Because individuals drawn from the same classroom or school tend to share certain 
characteristics (environmental, background, experiential, demographic, or otherwise), 
observations based on these individuals are not fully independent. However, most 
analytic techniques require independence of observations as a primary assumption for 
the analysis. Because this assumption is violated in the presence of hierarchical data, 
ordinary least squares regression (OLS) produces standard errors that are too small 
(unless these so-called design effects are incorporated into the analysis). In turn, this 
leads to a higher probability of rejection of a null hypothesis than if: (a) an appropriate 
statistical analysis were performed, or (b) the data included truly independent 
observations. 



The problem of how to deal with cross-level data. 

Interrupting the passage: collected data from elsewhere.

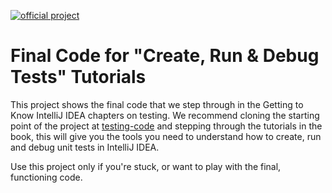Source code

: [![official project](http://jb.gg/badges/team-plastic.svg)](https://confluence.jetbrains.com/display/ALL/JetBrains+on+GitHub)

# Final Code for "Create, Run & Debug Tests" Tutorials

This project shows the final code that we step through in the Getting to Know IntelliJ IDEA chapters on testing. We
recommend cloning the starting point of the project at [testing-code](https://github.com/Getting2KnowIJ/testing-code)
and stepping through the tutorials in the book, this will give you the tools you need to understand how to create, run
and debug unit tests in IntelliJ IDEA.

Use this project only if you're stuck, or want to play with the final, functioning code.
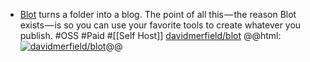 - [Blot](https://blot.im/) turns a folder into a blog. The point of all this — the reason Blot exists — is so you can use your favorite tools to create whatever you publish.
  #OSS #Paid #[[Self Host]]
  [davidmerfield/blot](https://github.com/davidmerfield/blot)
  @@html: <a href="https://github.com/davidmerfield/blot/"><img src="https://github-readme-stats-astronomer.vercel.app/api/pin/?username=davidmerfield&repo=blot&theme=tokyonight" alt="davidmerfield/blot"/></a>@@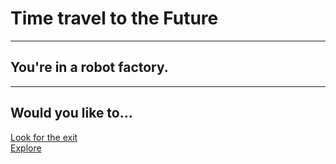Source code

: # Time travel to the Future 
---
## You're in a robot factory.  
---
## Would you like to...  
  
[Look for the exit](story-2.md)  
[Explore](story-3.md)


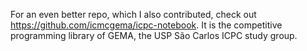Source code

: For an even better repo, which I also contributed, check out https://github.com/icmcgema/icpc-notebook. It is the competitive programming library of GEMA, the USP São Carlos ICPC study group.
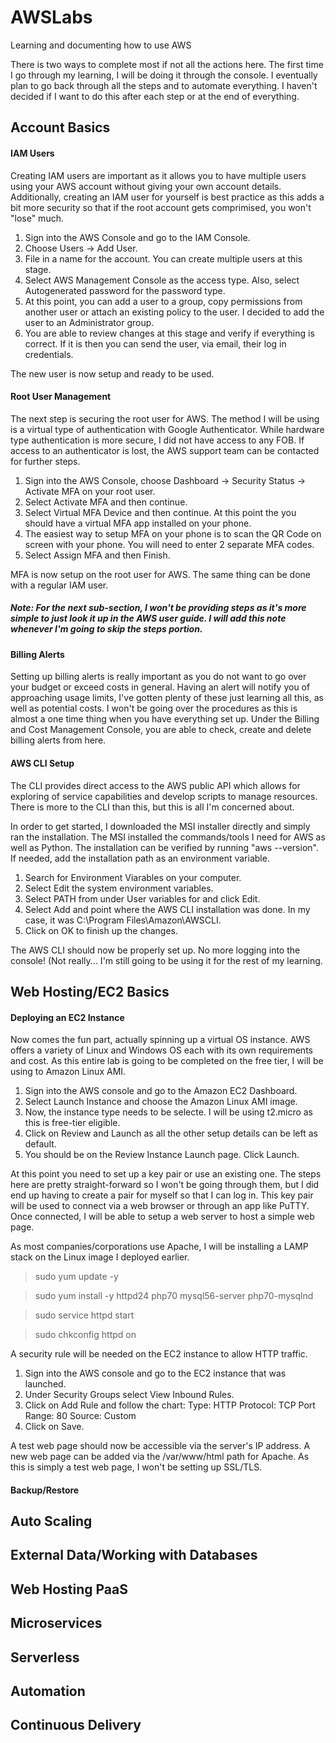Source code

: # AWSLabs
Learning and documenting how to use AWS

There is two ways to complete most if not all the actions here. The first time I go through my learning, I will be doing it through the console. I eventually plan to go back through all the steps and to automate everything. I haven't decided if I want to do this after each step or at the end of everything.

## Account Basics

#### IAM Users

Creating IAM users are important as it allows you to have multiple users using your AWS account without giving your own account details. Additionally, creating an IAM user for yourself is best practice as this adds a bit more security so that if the root account gets comprimised, you won't "lose" much.

1) Sign into the AWS Console and go to the IAM Console.
2) Choose Users -> Add User.
3) File in a name for the account. You can create multiple users at this stage.
4) Select AWS Management Console as the access type. Also, select Autogenerated password for the password type.
5) At this point, you can add a user to a group, copy permissions from another user or attach an existing policy to the user. I decided to add the user to an Administrator group.
6) You are able to review changes at this stage and verify if everything is correct. If it is then you can send the user, via email, their log in credentials.

The new user is now setup and ready to be used.

#### Root User Management

The next step is securing the root user for AWS. The method I will be using is a virtual type of authentication with Google Authenticator. While hardware type authentication is more secure, I did not have access to any FOB. If access to an authenticator is lost, the AWS support team can be contacted for further steps.

1) Sign into the AWS Console, choose Dashboard -> Security Status -> Activate MFA on your root user.
2) Select Activate MFA and then continue.
3) Select Virtual MFA Device and then continue. At this point the you should have a virtual MFA app installed on your phone.
4) The easiest way to setup MFA on your phone is to scan the QR Code on screen with your phone. You will need to enter 2 separate MFA codes.
5) Select Assign MFA and then Finish.

MFA is now setup on the root user for AWS. The same thing can be done with a regular IAM user.

##### Note: For the next sub-section, I won't be providing steps as it's more simple to just look it up in the AWS user guide. I will add this note whenever I'm going to skip the steps portion.

#### Billing Alerts

Setting up billing alerts is really important as you do not want to go over your budget or exceed costs in general. Having an alert will notify you of approaching usage limits, I've gotten plenty of these just learning all this, as well as potential costs. I won't be going over the procedures as this is almost a one time thing when you have everything set up. Under the Billing and Cost Management Console, you are able to check, create and delete billing alerts from here.

#### AWS CLI Setup

The CLI provides direct access to the AWS public API which allows for exploring of service capabilities and develop scripts to manage resources. There is more to the CLI than this, but this is all I'm concerned about.

In order to get started, I downloaded the MSI installer directly and simply ran the installation. The MSI installed the commands/tools I need for AWS as well as Python. The installation can be verified by running "aws --version". If needed, add the installation path as an environment variable.

1) Search for Environment Viarables on your computer.
2) Select Edit the system environment variables.
3) Select PATH from under User variables for <user> and click Edit.
4) Select Add and point where the AWS CLI installation was done. In my case, it was C:\Program Files\Amazon\AWSCLI.
5) Click on OK to finish up the changes.
  
The AWS CLI should now be properly set up. No more logging into the console! (Not really... I'm still going to be using it for the rest of my learning.

## Web Hosting/EC2 Basics

#### Deploying an EC2 Instance

Now comes the fun part, actually spinning up a virtual OS instance. AWS offers a variety of Linux and Windows OS each with its own requirements and cost. As this entire lab is going to be completed on the free tier, I will be using to Amazon Linux AMI.

1) Sign into the AWS console and go to the Amazon EC2 Dashboard.
2) Select Launch Instance and choose the Amazon Linux AMI image.
3) Now, the instance type needs to be selecte. I will be using t2.micro as this is free-tier eligible.
4) Click on Review and Launch as all the other setup details can be left as default.
5) You should be on the Review Instance Launch page. Click Launch.

At this point you need to set up a key pair or use an existing one. The steps here are pretty straight-forward so I won't be going through them, but I did end up having to create a pair for myself so that I can log in. This key pair will be used to connect via a web browser or through an app like PuTTY. Once connected, I will be able to setup a web server to host a simple web page.

As most companies/corporations use Apache, I will be installing a LAMP stack on the Linux image I deployed earlier. 

> sudo yum update -y

> sudo yum install -y httpd24 php70 mysql56-server php70-mysqlnd

> sudo service httpd start

> sudo chkconfig httpd on

A security rule will be needed on the EC2 instance to allow HTTP traffic.

1) Sign into the AWS console and go to the EC2 instance that was launched.
2) Under Security Groups select View Inbound Rules.
3) Click on Add Rule and follow the chart:
    Type: HTTP
    Protocol: TCP
    Port Range: 80
    Source: Custom
4) Click on Save.

A test web page should now be accessible via the server's IP address. A new web page can be added via the /var/www/html path for Apache. As this is simply a test web page, I won't be setting up SSL/TLS.

#### Backup/Restore



## Auto Scaling

## External Data/Working with Databases

## Web Hosting PaaS

## Microservices

## Serverless

## Automation

## Continuous Delivery
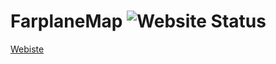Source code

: # FarplaneMap ![Website Status](https://img.shields.io/website?down_color=critical&down_message=offline&up_color=sucess&up_message=online&url=https%3A%2F%2Ffarplane.herokuapp.com)

[Webiste](https://farplane.herokuapp.com)
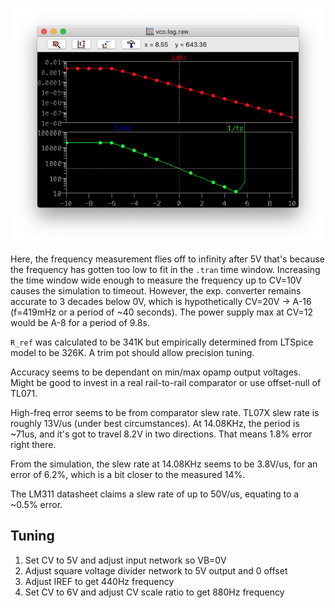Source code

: 

![vco response](vco.png)

Here, the frequency measurement flies off to infinity after 5V that's because the frequency has gotten too low to fit in the `.tran` time window. Increasing the time window wide enough to measure the frequency up to CV=10V causes the simulation to timeout. However, the exp. converter remains accurate to 3 decades below 0V, which is hypothetically CV=20V -> A-16 (f=419mHz or a period of \~40 seconds). The power supply max at CV=12 would be A-8 for a period of 9.8s.

`R_ref` was calculated to be 341K but empirically determined from LTSpice model to be 326K. A trim pot should allow precision tuning.

Accuracy seems to be dependant on min/max opamp output voltages. Might be good to invest in a real rail-to-rail comparator or use offset-null of TL071.

High-freq error seems to be from comparator slew rate. TL07X slew rate is roughly 13V/us (under best circumstances). At 14.08KHz, the period is \~71us, and it's got to travel 8.2V in two directions. That means 1.8% error right there.

From the simulation, the slew rate at 14.08KHz seems to be 3.8V/us, for an error of 6.2%, which is a bit closer to the measured 14%.

The LM311 datasheet claims a slew rate of up to 50V/us, equating to a \~0.5% error.

## Tuning

1. Set CV to 5V and adjust input network so VB=0V
2. Adjust square voltage divider network to 5V output and 0 offset
3. Adjust IREF to get 440Hz frequency
4. Set CV to 6V and adjust CV scale ratio to get 880Hz frequency
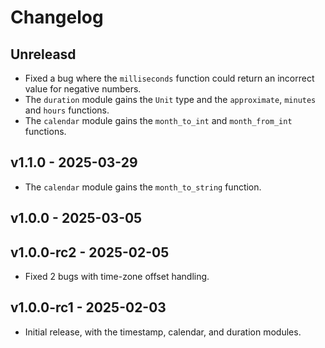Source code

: # Changelog

## Unreleasd

- Fixed a bug where the `milliseconds` function could return an incorrect value
  for negative numbers.
- The `duration` module gains the `Unit` type and the `approximate`, `minutes`
  and `hours` functions.
- The `calendar` module gains the `month_to_int` and `month_from_int`
  functions.

## v1.1.0 - 2025-03-29

- The `calendar` module gains the `month_to_string` function.

## v1.0.0 - 2025-03-05

## v1.0.0-rc2 - 2025-02-05

- Fixed 2 bugs with time-zone offset handling.

## v1.0.0-rc1 - 2025-02-03

- Initial release, with the timestamp, calendar, and duration modules.

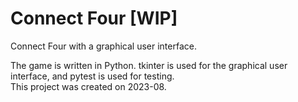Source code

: # Connect Four [WIP]
Connect Four with a graphical user interface.

The game is written in Python. tkinter is used for the graphical user interface, and pytest is used for testing. \
This project was created on 2023-08.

Going back to the example of our third-grade classroom, it is often the case that a 
researcher is interested in understanding how environmental variables (e.g., teaching 
style, teacher behaviors, class size, class composition, district policies or funding, or 
even state or national variables) affect individual outcomes (e.g., achievement, 
attitudes, retention). But given that outcomes are gathered at the individual level, and 
other variables exist at the classroom, school, district, state, or nation level, the question 
arises as to what the unit of analysis should be, and how to deal with the cross-level 
nature of the data. 

One strategy would be to assign classroom or teacher (or school, district, or other) 
characteristics to all students (i.e., to bring the higher-level variables down to the 
student level). The problem with this approach, again, is non-independence of 
observations, because all students within a particular classroom assume identical 
scores on a variable. 

Another strategy would be to aggregate up to the level of the classroom, school, or 
district, thus enabling us to talk about the effect of teacher or classroom characteristics 
on average classroom achievement. However, this approach has two limitations: (a) up 
to 80 to 90 percent of the individual variability on the outcome variable is lost, which can 
lead to dramatic under- or over-estimation of observed relationships between variables 
(Bryk & Raudenbush, 1992), and (b) the outcome variable changes significantly and 
substantively from individual achievement to average classroom achievement. 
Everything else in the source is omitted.